Prosiguiendo su viaje iniciático, el Narrador de
A la busca de tiempo perdido se adentra en La parte de Guermantes
por los ambientes de la aristocracia, que habían sido míticos
para sus sueños de adolescente: la visión en la iglesia de
Combray de la duquesa de Guermantes le había embriagado con la sonoridad
del nombre, con la elegancia, que su mente convierte en belleza, de Oriane
de Guermantes. Cuando en París descubre los prestigios del faubourg
Saint-Germain, especie de ciudad prohibida para los simples mortales, el
sueño del Narrador se derrumba: son criaturas dominadas por la frivolidad,
el orgullo y la petulancia; algunas además son turbias; y, merodeando
a su alrededor, un rico ambiente burgués, cómico por sus
pretensiones intelectuales, como el «cogollito» de los Verdurin,
que maniobran en la sombra para ascender en la escala social.
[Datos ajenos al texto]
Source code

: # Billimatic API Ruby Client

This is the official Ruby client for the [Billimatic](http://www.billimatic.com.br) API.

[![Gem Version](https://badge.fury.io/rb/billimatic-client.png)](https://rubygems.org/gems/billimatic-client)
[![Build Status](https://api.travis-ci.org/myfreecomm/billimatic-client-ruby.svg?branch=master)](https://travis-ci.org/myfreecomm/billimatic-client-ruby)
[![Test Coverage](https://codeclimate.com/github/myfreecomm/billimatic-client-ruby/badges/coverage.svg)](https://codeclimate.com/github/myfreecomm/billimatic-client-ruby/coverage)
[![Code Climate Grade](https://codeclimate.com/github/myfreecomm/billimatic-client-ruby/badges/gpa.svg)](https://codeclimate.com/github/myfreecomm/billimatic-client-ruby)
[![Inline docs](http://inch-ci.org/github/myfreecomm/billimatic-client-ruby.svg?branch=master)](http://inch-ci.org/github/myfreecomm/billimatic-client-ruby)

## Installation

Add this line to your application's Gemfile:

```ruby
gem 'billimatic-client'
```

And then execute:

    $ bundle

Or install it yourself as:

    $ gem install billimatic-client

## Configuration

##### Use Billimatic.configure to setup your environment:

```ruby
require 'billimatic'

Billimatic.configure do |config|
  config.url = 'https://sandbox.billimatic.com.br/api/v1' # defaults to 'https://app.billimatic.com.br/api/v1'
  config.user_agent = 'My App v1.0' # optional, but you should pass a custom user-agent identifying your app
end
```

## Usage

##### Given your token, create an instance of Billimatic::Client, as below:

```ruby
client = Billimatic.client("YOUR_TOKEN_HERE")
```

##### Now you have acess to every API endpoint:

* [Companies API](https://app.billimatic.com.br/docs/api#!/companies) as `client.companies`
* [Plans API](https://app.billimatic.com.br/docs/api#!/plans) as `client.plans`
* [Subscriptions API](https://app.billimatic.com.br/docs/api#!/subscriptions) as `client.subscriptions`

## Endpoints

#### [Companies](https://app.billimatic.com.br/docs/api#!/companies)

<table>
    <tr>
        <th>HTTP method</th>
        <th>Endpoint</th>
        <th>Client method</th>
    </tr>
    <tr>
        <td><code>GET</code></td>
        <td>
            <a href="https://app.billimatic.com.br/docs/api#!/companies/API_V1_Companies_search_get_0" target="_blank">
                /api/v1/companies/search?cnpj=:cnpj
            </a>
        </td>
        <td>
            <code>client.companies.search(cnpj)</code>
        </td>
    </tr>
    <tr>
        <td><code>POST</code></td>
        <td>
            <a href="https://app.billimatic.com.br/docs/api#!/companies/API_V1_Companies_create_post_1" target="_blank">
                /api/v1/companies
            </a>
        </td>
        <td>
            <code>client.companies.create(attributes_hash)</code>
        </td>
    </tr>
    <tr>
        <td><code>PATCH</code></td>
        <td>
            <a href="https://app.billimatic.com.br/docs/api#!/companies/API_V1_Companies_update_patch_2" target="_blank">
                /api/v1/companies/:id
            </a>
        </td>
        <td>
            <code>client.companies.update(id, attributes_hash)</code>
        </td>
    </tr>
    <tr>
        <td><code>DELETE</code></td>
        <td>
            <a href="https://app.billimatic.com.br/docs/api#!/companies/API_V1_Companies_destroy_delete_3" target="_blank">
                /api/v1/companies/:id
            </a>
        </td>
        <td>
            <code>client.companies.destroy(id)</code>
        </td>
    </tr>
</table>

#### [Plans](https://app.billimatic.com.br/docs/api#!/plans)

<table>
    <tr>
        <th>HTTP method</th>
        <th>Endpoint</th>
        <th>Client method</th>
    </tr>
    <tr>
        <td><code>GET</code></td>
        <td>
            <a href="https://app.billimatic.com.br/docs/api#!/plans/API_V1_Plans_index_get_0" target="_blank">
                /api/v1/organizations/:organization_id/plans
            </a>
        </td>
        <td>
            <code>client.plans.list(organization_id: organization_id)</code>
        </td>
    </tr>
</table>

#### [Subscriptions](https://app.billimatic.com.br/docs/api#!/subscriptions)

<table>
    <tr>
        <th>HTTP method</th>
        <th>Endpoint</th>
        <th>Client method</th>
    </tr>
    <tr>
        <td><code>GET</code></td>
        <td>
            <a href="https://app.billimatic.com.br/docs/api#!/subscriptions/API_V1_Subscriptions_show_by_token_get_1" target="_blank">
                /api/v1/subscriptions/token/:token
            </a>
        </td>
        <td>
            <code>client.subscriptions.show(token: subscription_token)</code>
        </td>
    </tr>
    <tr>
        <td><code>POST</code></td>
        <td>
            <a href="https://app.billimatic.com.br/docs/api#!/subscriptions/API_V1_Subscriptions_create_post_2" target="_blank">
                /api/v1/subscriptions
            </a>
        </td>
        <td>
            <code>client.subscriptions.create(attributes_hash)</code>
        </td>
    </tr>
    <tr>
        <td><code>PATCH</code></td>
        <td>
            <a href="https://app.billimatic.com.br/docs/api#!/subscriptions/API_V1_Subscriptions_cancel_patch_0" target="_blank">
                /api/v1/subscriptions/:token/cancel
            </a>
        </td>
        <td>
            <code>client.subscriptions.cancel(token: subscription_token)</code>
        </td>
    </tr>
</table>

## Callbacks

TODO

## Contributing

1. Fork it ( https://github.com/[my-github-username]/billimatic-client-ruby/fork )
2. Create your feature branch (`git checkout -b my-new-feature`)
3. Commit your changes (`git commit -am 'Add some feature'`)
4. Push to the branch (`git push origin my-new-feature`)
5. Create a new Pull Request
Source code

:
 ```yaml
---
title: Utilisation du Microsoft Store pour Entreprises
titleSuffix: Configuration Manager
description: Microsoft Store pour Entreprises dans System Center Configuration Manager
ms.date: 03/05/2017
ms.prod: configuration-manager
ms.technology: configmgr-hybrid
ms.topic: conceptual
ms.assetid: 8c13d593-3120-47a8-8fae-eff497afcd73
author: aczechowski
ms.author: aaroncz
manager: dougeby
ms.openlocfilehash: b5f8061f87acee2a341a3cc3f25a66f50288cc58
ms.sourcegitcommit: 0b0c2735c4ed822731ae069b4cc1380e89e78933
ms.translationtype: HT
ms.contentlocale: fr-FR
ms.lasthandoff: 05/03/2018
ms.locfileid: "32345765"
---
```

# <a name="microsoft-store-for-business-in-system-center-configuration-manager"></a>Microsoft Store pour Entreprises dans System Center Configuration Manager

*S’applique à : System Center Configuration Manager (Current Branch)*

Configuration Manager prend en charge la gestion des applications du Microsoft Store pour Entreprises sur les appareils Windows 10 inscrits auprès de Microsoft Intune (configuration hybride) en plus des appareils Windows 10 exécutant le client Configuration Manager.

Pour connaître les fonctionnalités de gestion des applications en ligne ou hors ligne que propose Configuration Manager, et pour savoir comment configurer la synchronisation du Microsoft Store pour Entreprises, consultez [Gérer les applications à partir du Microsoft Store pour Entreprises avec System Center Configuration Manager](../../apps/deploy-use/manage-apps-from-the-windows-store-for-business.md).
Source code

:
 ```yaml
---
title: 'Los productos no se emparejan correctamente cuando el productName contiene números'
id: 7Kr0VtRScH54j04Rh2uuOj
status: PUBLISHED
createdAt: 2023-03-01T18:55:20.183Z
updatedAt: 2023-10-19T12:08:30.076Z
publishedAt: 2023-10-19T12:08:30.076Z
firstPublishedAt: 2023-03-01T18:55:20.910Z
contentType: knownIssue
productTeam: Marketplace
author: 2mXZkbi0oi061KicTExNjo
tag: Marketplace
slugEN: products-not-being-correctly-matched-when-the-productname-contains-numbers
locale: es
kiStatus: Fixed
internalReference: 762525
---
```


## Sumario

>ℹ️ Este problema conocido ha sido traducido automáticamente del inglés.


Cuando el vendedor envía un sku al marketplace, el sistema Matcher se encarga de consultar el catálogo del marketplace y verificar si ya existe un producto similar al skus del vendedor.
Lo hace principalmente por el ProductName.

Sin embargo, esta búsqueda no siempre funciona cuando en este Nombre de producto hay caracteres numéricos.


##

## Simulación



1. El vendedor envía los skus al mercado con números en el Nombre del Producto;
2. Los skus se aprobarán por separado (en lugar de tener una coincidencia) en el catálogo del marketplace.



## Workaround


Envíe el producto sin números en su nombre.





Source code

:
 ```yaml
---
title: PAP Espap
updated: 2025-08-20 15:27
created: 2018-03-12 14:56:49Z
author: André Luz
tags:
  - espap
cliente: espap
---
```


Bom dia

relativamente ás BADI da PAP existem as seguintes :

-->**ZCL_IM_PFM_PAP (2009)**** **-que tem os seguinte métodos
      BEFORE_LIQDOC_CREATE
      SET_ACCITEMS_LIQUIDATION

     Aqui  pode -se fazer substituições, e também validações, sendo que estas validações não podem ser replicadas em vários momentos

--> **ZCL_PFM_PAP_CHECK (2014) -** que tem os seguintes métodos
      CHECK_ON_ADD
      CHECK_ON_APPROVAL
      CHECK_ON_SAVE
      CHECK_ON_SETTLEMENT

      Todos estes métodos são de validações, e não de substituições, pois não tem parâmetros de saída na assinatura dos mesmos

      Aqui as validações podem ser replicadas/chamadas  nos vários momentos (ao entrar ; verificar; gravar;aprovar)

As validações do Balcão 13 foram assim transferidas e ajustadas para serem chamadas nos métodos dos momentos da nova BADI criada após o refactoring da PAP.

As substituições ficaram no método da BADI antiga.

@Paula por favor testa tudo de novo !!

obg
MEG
Sodoma y Gomorra retrocede para centrarse en el
barón de Charlus: a través de esta exquisita y soberbia criatura
novelesca, el Narrador descubrirá las terribles «ciudades
de la llanura» bíblicas, condenadas al castigo del azufre y
el fuego por sus vicios: es el envés del decorado en el que se pavonea
una aristocracia inútil, en cuya crítica nadie, ni los mayores
nombres de la narrativa realista, ha puesto tanta acidez e ironía.
La brillantez y la belleza que parecían presidir, para el Narrador
adolescente, la vida de la aristocracia, son una ilusión que se
desvanece mientras el héroe va viviendo a tientas la pasión
amorosa que en él habían despertado las muchachas en flor.